With my usage, you can make the case that it pays for itself (especially if you refer folks! if you want one, save some money by using my referral)

Anecdotes

I don’t use my Karma every day — maybe 3 days a week, with downtime for holidays (see the drop in December usage) and whenever I work from home. I would include a stat about “days using Karma”, but unfortunately Karma doesn’t expose per-day data beyond the past month or so.

I feel like guests aren’t uncommon, seems to happen once a week-ish. My train ride is commuter-heavy, and lots of folks already have hotspots, but I suspect airport riders from Millbrae are my main audience. Occasionally I’ll catch an earlier non-commute train on the way home, and I feel like I get more hop-ons those days.

I even have guests outside of the train rides. Last week I used my Karma at a lunch join and, to my surprise, a guest appeared. Maybe they thought it was the restaurant’s network? One of the more “magical” experiences lately.

Data Empathy

Over the past five months, I’ve developed a newfound awareness of how much data our applications use without our explicit consent. Things like iMessage and Dropbox routinely synchronize in the background, and unless you’re on a metered data plan you don’t really pay attention.

I’ve read proposals for APIs that let developers figure out whether a user is on a metered plan, but I’ve rarely seen them discussed.

Tools

I found TripMode to the best application for throttling unwanted network traffic, but it doesn’t play well with my developer tools or work for every application.
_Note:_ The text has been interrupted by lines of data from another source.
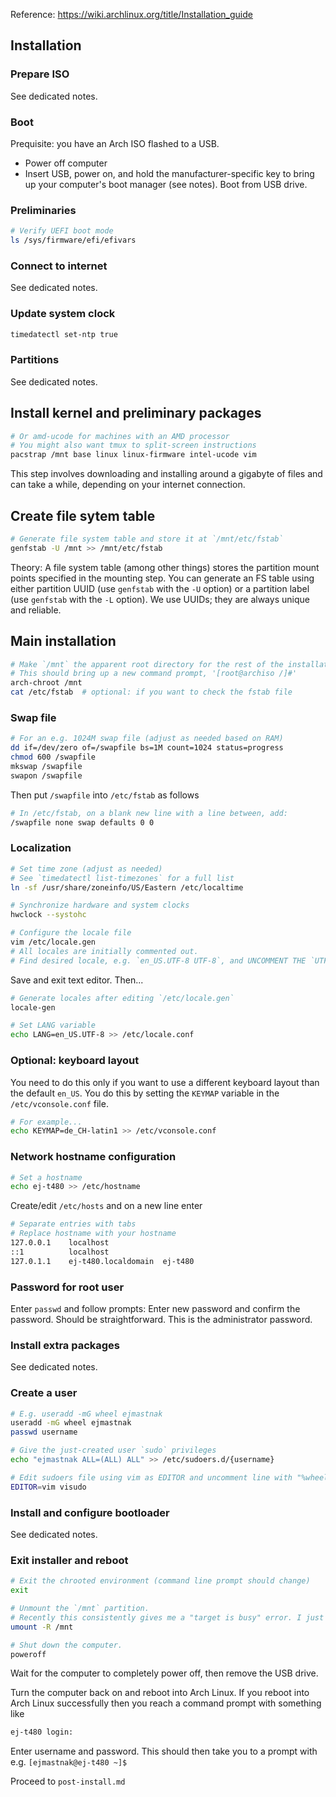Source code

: Reference: https://wiki.archlinux.org/title/Installation_guide

## Installation

### Prepare ISO

See dedicated notes.

### Boot

Prequisite: you have an Arch ISO flashed to a USB.

- Power off computer
- Insert USB, power on, and hold the manufacturer-specific key to bring up your computer's boot manager (see notes). Boot from USB drive.

### Preliminaries

```bash
# Verify UEFI boot mode
ls /sys/firmware/efi/efivars
```

### Connect to internet

See dedicated notes.

### Update system clock

```bash
timedatectl set-ntp true
```

### Partitions

See dedicated notes.

## Install kernel and preliminary packages

```bash
# Or amd-ucode for machines with an AMD processor
# You might also want tmux to split-screen instructions
pacstrap /mnt base linux linux-firmware intel-ucode vim
```

This step involves downloading and installing around a gigabyte of files and can take a while, depending on your internet connection.

## Create file sytem table

```bash
# Generate file system table and store it at `/mnt/etc/fstab`
genfstab -U /mnt >> /mnt/etc/fstab
```

Theory: A file system table (among other things) stores the partition mount points specified in the mounting step.
You can generate an FS table using either partition UUID (use `genfstab` with the `-U` option) or a partition label (use `genfstab` with the `-L` option).
We use UUIDs; they are always unique and reliable. 

## Main installation

```bash
# Make `/mnt` the apparent root directory for the rest of the installation
# This should bring up a new command prompt, '[root@archiso /]#'
arch-chroot /mnt
cat /etc/fstab  # optional: if you want to check the fstab file
```

### Swap file

```bash
# For an e.g. 1024M swap file (adjust as needed based on RAM)
dd if=/dev/zero of=/swapfile bs=1M count=1024 status=progress
chmod 600 /swapfile
mkswap /swapfile
swapon /swapfile
```

Then put `/swapfile` into `/etc/fstab` as follows

```bash
# In /etc/fstab, on a blank new line with a line between, add:
/swapfile none swap defaults 0 0
```

### Localization

```bash
# Set time zone (adjust as needed)
# See `timedatectl list-timezones` for a full list
ln -sf /usr/share/zoneinfo/US/Eastern /etc/localtime
```

```bash
# Synchronize hardware and system clocks
hwclock --systohc
```

```bash
# Configure the locale file
vim /etc/locale.gen
# All locales are initially commented out.
# Find desired locale, e.g. `en_US.UTF-8 UTF-8`, and UNCOMMENT THE `UTF8` VERSION
```

Save and exit text editor. Then...

```bash
# Generate locales after editing `/etc/locale.gen`
locale-gen

# Set LANG variable
echo LANG=en_US.UTF-8 >> /etc/locale.conf
```

### Optional: keyboard layout

You need to do this only if you want to use a different keyboard layout than the default `en_US`.
You do this by setting the `KEYMAP` variable in the `/etc/vconsole.conf` file.

```bash
# For example...
echo KEYMAP=de_CH-latin1 >> /etc/vconsole.conf
```

### Network hostname configuration

```bash
# Set a hostname
echo ej-t480 >> /etc/hostname
```

Create/edit `/etc/hosts` and on a new line enter

```bash
# Separate entries with tabs
# Replace hostname with your hostname
127.0.0.1    localhost
::1          localhost
127.0.1.1    ej-t480.localdomain  ej-t480
```

### Password for root user

Enter `passwd` and follow prompts: Enter new password and confirm the password. Should be straightforward. This is the administrator password.
  
### Install extra packages

See dedicated notes.

### Create a user

```bash
# E.g. useradd -mG wheel ejmastnak
useradd -mG wheel ejmastnak
passwd username
```

```bash
# Give the just-created user `sudo` privileges
echo "ejmastnak ALL=(ALL) ALL" >> /etc/sudoers.d/{username}

# Edit sudoers file using vim as EDITOR and uncomment line with "%wheel ALL=(ALL) ALL"
EDITOR=vim visudo
```

### Install and configure bootloader

See dedicated notes.

### Exit installer and reboot

```bash
# Exit the chrooted environment (command line prompt should change)
exit

# Unmount the `/mnt` partition.
# Recently this consistently gives me a "target is busy" error. I just poweroff in this case.
umount -R /mnt

# Shut down the computer.
poweroff
```

Wait for the computer to completely power off, then remove the USB drive. 

Turn the computer back on and reboot into Arch Linux.
If you reboot into Arch Linux successfully then you reach a command prompt with something like

```bash
ej-t480 login:
```

Enter username and password.
This should then take you to a prompt with e.g. `[ejmastnak@ej-t480 ~]$ `

Proceed to `post-install.md`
It often blocks access to my command-line programs, even if they’re just broadcasting on localhost. There might be a way to fix it, but it’s been more expedient to just stop using it.

I definitely suggest the Block Image Chrome extension. There are several extensions that “hide” images, but as far as I know this is the one that prevents images from downloading.

Wishes

I wish Karma made some kind of toolbar app to show my usage, without having to go to their website or use the mobile app. It would also be cool if Karma made their own bandwidth control application ala TripMode, or allowed you to throttle traffic at the router level.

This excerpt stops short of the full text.